## What the task asks
Look below for the line with "Ghandi's salt march.", and from there restate every line word for word until the entries end.

## Recorded information

=-=-=-=-=

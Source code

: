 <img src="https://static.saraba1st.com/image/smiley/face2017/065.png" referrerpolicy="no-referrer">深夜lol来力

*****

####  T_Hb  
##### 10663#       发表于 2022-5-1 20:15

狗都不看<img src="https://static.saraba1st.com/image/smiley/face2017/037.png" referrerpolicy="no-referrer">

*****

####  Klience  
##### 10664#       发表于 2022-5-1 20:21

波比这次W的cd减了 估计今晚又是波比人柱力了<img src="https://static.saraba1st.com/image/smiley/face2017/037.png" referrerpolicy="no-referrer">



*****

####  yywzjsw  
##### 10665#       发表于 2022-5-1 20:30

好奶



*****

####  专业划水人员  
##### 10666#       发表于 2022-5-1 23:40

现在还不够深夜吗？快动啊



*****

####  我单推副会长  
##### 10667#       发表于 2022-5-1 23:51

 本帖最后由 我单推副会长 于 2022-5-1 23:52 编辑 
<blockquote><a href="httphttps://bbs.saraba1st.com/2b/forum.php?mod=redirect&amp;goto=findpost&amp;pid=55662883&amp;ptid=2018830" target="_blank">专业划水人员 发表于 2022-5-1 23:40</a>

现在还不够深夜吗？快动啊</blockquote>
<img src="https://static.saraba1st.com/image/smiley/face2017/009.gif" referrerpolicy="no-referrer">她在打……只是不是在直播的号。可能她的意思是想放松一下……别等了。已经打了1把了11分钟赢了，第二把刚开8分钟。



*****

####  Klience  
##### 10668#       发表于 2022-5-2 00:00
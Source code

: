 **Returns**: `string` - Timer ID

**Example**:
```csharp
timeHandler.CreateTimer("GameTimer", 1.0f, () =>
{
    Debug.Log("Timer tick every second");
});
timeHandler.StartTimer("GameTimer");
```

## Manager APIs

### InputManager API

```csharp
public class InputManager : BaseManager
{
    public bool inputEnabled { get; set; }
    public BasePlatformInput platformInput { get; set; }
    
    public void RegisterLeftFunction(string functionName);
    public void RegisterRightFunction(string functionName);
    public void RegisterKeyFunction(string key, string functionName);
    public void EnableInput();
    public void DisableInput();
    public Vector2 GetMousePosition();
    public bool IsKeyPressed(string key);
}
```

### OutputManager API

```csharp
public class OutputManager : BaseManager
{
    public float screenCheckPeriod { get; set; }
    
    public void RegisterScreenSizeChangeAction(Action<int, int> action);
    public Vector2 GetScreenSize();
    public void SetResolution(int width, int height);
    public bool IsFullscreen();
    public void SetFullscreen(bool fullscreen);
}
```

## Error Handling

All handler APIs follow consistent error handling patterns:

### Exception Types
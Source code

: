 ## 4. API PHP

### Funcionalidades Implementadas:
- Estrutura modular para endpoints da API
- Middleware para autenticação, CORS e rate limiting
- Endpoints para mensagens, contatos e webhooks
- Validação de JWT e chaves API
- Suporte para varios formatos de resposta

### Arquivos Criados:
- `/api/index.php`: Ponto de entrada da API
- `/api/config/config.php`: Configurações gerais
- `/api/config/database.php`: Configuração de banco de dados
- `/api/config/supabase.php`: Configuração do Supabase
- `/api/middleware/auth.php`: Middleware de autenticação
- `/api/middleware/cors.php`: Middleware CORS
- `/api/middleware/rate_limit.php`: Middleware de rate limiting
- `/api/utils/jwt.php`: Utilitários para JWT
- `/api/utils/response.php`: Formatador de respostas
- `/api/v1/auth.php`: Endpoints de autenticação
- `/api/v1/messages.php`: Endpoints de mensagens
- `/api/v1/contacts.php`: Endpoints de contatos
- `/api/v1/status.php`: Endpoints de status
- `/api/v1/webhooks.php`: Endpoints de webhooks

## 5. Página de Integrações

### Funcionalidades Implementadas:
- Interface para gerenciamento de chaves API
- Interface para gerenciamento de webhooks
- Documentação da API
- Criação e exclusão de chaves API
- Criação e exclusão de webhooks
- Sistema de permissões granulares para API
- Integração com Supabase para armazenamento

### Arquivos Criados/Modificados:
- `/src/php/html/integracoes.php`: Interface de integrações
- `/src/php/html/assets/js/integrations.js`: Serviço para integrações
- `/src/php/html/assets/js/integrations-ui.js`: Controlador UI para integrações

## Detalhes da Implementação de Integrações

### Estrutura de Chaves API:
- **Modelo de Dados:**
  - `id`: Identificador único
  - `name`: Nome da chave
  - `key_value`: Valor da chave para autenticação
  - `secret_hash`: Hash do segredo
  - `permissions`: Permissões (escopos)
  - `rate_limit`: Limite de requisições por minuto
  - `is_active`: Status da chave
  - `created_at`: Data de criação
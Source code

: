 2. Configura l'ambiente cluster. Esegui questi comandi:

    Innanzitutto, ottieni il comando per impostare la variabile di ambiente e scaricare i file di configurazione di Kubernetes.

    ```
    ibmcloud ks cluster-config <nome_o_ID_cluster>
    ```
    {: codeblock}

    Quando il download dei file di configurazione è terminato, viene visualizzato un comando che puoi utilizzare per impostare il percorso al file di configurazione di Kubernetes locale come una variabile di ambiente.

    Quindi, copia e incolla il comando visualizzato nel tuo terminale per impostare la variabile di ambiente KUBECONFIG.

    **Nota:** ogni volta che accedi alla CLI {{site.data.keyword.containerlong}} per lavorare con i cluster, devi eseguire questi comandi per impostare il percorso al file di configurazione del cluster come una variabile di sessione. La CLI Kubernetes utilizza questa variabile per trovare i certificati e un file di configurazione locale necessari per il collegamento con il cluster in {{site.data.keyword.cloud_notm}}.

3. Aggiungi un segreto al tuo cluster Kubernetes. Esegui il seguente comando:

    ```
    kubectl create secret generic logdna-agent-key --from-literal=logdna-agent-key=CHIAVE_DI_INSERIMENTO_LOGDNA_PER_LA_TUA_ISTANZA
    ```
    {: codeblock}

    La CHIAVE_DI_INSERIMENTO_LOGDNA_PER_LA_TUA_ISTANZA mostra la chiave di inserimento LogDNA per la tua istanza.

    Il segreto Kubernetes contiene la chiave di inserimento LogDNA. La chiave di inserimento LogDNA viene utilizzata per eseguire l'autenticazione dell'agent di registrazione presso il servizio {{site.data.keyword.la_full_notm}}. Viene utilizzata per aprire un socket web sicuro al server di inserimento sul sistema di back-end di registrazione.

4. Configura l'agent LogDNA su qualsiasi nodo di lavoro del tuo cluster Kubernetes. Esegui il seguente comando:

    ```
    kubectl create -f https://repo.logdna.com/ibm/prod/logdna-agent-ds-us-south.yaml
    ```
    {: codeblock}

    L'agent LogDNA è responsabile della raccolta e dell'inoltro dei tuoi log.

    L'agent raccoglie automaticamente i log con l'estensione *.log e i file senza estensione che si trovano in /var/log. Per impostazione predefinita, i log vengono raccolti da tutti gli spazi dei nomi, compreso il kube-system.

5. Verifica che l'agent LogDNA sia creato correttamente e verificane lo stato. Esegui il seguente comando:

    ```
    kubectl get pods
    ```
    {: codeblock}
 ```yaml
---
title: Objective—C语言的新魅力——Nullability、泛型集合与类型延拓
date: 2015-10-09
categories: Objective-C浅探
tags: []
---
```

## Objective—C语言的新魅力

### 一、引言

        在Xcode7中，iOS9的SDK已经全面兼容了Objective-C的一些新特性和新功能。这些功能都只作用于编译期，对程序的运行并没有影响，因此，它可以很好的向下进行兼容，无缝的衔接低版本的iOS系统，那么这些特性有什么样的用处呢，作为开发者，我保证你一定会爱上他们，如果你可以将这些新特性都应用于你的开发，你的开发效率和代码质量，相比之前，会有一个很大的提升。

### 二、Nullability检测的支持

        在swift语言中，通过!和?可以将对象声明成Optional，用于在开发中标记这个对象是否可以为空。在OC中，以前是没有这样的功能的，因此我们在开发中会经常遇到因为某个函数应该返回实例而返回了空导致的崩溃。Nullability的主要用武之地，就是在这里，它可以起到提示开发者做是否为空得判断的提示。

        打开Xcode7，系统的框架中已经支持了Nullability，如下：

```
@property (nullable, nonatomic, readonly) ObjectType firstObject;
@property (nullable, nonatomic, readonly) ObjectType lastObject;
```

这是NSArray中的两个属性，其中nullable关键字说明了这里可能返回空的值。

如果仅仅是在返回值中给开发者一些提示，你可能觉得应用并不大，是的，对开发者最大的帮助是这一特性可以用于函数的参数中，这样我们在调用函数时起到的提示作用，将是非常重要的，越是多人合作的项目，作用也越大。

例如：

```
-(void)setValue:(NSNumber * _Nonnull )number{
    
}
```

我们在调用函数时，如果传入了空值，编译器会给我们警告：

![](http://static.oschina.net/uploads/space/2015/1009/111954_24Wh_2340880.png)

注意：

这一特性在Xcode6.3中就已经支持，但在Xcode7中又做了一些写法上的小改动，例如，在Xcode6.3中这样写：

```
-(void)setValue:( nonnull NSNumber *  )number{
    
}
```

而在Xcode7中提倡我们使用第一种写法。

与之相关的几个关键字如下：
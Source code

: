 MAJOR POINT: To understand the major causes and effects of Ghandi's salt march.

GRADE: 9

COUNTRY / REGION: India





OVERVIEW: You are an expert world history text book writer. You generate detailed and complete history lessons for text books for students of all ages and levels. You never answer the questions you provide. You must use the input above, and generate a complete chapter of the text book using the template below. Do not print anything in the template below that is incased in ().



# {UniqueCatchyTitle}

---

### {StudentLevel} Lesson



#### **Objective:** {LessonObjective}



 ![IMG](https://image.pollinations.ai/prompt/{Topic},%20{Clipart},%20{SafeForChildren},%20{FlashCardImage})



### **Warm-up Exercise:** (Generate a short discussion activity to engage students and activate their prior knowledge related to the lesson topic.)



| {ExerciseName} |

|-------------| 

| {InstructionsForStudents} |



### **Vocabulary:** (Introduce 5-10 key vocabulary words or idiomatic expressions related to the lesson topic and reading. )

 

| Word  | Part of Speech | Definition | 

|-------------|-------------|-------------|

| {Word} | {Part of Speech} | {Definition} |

=-=-=-=-=

## Written answer
: MAJOR POINT: To understand the major causes and effects of Ghandi's salt march.

GRADE: 9

COUNTRY / REGION: India





OVERVIEW: You are an expert world history text book writer. You generate detailed and complete history lessons for text books for students of all ages and levels. You never answer the questions you provide. You must use the input above, and generate a complete chapter of the text book using the template below. Do not print anything in the template below that is incased in ().



# {UniqueCatchyTitle}

---

### {StudentLevel} Lesson



#### **Objective:** {LessonObjective}



 ![IMG](https://image.pollinations.ai/prompt/{Topic},%20{Clipart},%20{SafeForChildren},%20{FlashCardImage})



### **Warm-up Exercise:** (Generate a short discussion activity to engage students and activate their prior knowledge related to the lesson topic.)



| {ExerciseName} |

|-------------| 

| {InstructionsForStudents} |



### **Vocabulary:** (Introduce 5-10 key vocabulary words or idiomatic expressions related to the lesson topic and reading. )

 

| Word  | Part of Speech | Definition | 

|-------------|-------------|-------------|

| {Word} | {Part of Speech} | {Definition} |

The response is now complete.